> [Assigned task]: Locate every line in the records below that holds the word "their" and return each one.

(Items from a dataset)
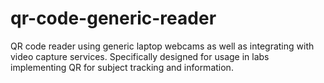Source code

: # qr-code-generic-reader
QR code reader using generic laptop webcams as well as integrating with video capture services.
Specifically designed for usage in labs implementing QR for subject tracking and information.

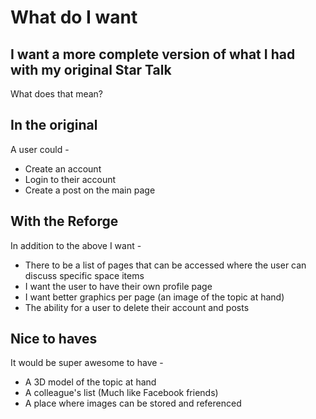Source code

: # What do I want

## I want a more complete version of what I had with my original Star Talk

What does that mean?

## In the original

A user could -

- Create an account
- Login to their account
- Create a post on the main page

## With the Reforge

In addition to the above I want -

- There to be a list of pages that can be accessed where the user can discuss specific space items
- I want the user to have their own profile page
- I want better graphics per page (an image of the topic at hand)
- The ability for a user to delete their account and posts

## Nice to haves

It would be super awesome to have -

- A 3D model of the topic at hand
- A colleague's list (Much like Facebook friends)
- A place where images can be stored and referenced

> [The answer]:
- Login to their account
- I want the user to have their own profile page
- The ability for a user to delete their account and posts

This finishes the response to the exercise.